The application judge’s decision therefore had the effect of overturning the arbitrator on a question of mixed fact and law framed as a matter of procedural unfairness. That was an error. The ONCA clarified that “s. 46 of the Arbitration Act cannot be used as a broad appeal route to bootstrap substantive arguments attacking an arbitrator’s findings which the parties had agreed would be immune from appeal.”[15]

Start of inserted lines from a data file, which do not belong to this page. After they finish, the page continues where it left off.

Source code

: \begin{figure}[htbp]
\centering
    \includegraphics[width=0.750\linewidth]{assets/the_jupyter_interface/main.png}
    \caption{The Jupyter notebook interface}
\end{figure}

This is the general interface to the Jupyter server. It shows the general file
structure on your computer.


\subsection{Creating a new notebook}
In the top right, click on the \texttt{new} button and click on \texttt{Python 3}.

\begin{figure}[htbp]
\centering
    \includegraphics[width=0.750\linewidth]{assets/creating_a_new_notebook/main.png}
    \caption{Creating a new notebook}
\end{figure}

Take-Aways from Tall Ships

The key takeaways from the ONCA’s decision in Tall Ships are as follows:

  1. The Courts will strictly enforce parties’ agreements that only allow appeals of an arbitrator’s decision on questions of law. Courts and parties should be hesitant to try and extract questions of law from issues that are really mixed fact and law, so as not to undermine the parties’ consensual arbitration process.
  2. Contractual interpretation is a matter of mixed fact and law. Matters of contractual interpretation include, among many others, (i) a determination of whether a party has met notice requirements under a contract, (ii) whether a contract allows for recovery of certain costs and who is liable for said costs, and (iii) whether a party can subsequently claim interest on an amount already agreed to be paid under the contract.
  3. Courts will be wary of parties’ attempts to re-characterize findings on substantive questions of mixed fact and law as appealable issues of procedural unfairness under s. 46 of the Arbitration Act. This approach has already been recently adopted by the Ontario Superior Court in Canada Soccer 2023 ONSC 1367 where the Court rejected an attempt by one party to “thinly [disguise]” the substantive merits of an arbitral decision “as a procedural grievance”.[16]

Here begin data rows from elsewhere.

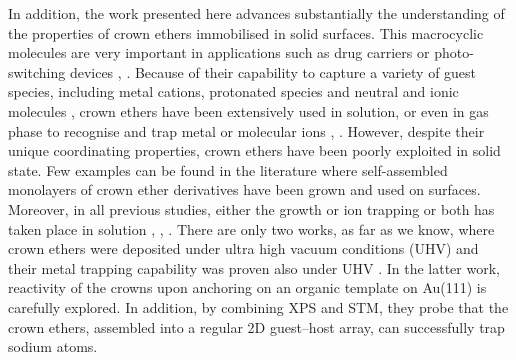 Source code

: \documentclass[aps,prl,reprint,longbibliography,superscriptaddress, english]{revtex4-1}
\begin{document}
In addition, the work presented here advances substantially the understanding of the properties of crown ethers immobilised in solid surfaces. 
This macrocyclic molecules are very important in applications such as drug carriers \cite{uchegbu_non-ionic_1998} or photo-switching devices \cite{malval_photoswitching_2002}, \cite{uda_membrane_2005}. Because of their capability to capture a variety of guest species, including metal cations, protonated species and neutral and ionic molecules \cite{dobler1981ionophores}, crown ethers \cite{gokel_crown_1991} have been extensively used in solution, or even in gas phase to recognise and trap metal or molecular ions \cite{more_intrinsic_1999}, \cite{maleknia_cavity-size-dependent_2002}. However, despite their unique coordinating properties, crown ethers have been poorly exploited in solid state. Few examples can be found in the literature where self-assembled monolayers of crown ether derivatives have been grown and used on surfaces. Moreover, in all previous studies, either the growth or ion trapping or both has taken place in solution \cite{yoshimoto_hostguest_2003}, \cite{flink_recognition_1999}, \cite{inokuchi_new_2015}. 
 There are only two works, as far as we know, where crown ethers were deposited under ultra high vacuum conditions (UHV) \cite{feng_growth_2018} and their metal trapping capability was proven also under UHV \cite{stredansky_-surface_2019}. In the latter work, reactivity of the crowns upon anchoring on an organic template on Au(111) is carefully explored. In addition, by combining XPS and STM, they probe that the crown ethers, assembled into a regular 2D guest--host array, can successfully trap sodium atoms.

\end{document}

[1] Where the arbitration agreement does not deal with appeals on questions of law; Arbitration Act, 1991, S.O. 1991, c. 17, ss. 45(1)-(3).
[2] Tall Ships Development Inc. v. Brockville (City)2022 ONCA 5516 at paras 4-8 [Tall Ships].
[3] Tall Ships at para 9.
[4] Tall Ships at paras 9-12.
[5] Tall Ships at para 1.
[6] Sattva Capital Corp. v. Creston Moly Corp., 2014 SCC 53 at para 50 [Sattva].
[7] Tall Ships at paras 38, 44, 48-49.
[8] Tall Ships at paras 65-72; 86-89.
[9] Tall Ships at paras 90, 96.
[10] Tall Ships at para 16.
[11] Arbitration Act, 1991, S.O. 1991, c. 17, ss. 46(1)(6).
[12] For example see The Tire Put Inc. v Augend 6285 Yonge Village Properties Ltd. 2022 ONSC 6763 at paras 22-24; Baffinland v Tower-EBC, 2022 ONSC 1900 at paras 77-80.
[13] Tall Ships at para 2.
[14] Tall Ships at para 82.
[15] Tall Ships at para 95.
[16] Canada Soccer, paras. 21-22.

by Jeremy Rankin, Connor Campbell and Sezen Izer

A Cautionary Note

The foregoing provides only an overview and does not constitute legal advice. Readers are cautioned against making any decisions based on this material alone. Rather, specific legal advice should be obtained.